The president met with Republican senators in a closed-door luncheon last Tuesday.
Two days later, the president pledged $4.4 billion in immediate funding for border security.
"By matching our benchmarks with these critical funds, we're going to show the American people that the promises in this bill will be kept," the president said to the Associated Builders and Contractors June 14.
However, not everyone is optimistic.
"If the administration was serious about fulfilling the border security promises, then this funding should have been supported all along, not offered at the last minute to attract votes to a bad bill," Sen. Jim DeMint, R-S.C., said in a statement after hearing of the proposed $4.4 billion promised by the president.
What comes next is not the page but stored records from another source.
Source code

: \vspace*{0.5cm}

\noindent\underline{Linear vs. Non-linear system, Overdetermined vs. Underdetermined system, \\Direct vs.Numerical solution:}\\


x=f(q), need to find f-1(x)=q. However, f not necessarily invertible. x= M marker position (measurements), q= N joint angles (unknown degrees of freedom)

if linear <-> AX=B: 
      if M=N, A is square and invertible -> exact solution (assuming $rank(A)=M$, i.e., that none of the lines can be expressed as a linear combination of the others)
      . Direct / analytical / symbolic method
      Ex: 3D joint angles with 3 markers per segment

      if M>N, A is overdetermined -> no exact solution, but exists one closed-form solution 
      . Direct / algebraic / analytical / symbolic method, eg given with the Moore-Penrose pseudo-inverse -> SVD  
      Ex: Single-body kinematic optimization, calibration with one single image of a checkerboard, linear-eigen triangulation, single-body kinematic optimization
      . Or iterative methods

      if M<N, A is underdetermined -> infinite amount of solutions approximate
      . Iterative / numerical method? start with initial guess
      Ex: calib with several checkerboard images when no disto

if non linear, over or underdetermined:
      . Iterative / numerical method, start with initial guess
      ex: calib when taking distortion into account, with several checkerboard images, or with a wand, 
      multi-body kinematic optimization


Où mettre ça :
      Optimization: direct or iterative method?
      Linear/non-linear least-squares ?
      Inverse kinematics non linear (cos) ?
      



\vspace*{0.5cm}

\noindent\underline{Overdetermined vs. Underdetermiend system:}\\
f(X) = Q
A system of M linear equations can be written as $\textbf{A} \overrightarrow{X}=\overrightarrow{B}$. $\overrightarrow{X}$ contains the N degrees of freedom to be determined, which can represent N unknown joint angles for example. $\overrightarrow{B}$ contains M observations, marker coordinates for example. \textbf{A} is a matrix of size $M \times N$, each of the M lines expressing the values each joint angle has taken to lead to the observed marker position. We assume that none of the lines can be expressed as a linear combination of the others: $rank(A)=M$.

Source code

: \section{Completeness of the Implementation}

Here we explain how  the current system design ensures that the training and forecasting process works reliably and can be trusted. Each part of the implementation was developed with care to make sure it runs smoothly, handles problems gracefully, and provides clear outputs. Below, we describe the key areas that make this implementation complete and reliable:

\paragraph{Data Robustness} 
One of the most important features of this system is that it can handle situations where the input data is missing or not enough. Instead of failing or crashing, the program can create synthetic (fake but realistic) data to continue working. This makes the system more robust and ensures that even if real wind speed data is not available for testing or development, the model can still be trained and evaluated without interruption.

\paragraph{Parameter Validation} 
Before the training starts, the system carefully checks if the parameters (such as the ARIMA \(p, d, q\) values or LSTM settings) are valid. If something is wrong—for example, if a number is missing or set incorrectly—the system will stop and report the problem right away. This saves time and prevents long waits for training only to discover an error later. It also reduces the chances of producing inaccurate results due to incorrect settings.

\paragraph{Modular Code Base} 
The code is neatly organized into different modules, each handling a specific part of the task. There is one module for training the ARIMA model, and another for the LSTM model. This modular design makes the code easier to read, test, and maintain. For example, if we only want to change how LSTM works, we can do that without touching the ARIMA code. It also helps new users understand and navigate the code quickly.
According to a statement by Sen. Harry Reid, D-Nev., the immigration bill will return to the senate floor and be voted on by July 4. This time, only 11 amendments to the bill will be allowed from each party.
Opponents argue that the bill gives amnesty to the millions of workers that have entered the country illegally.
Colorado Representative and Republican presidential hopeful Tom Tancredo has made his campaign platform a petition to end the bill with his "Save America" campaign, calling the bill a "sellout of America."
Some immigrants in this country are also weary of the bill.
Gus Montano, 24, of Littleton, came to the United States with his mother when he was 10 to escape the civil war in his birth country of Venezuela.
He describes the process to become a citizen as "ridiculously long." However, he feels that immigrants should not be given handouts.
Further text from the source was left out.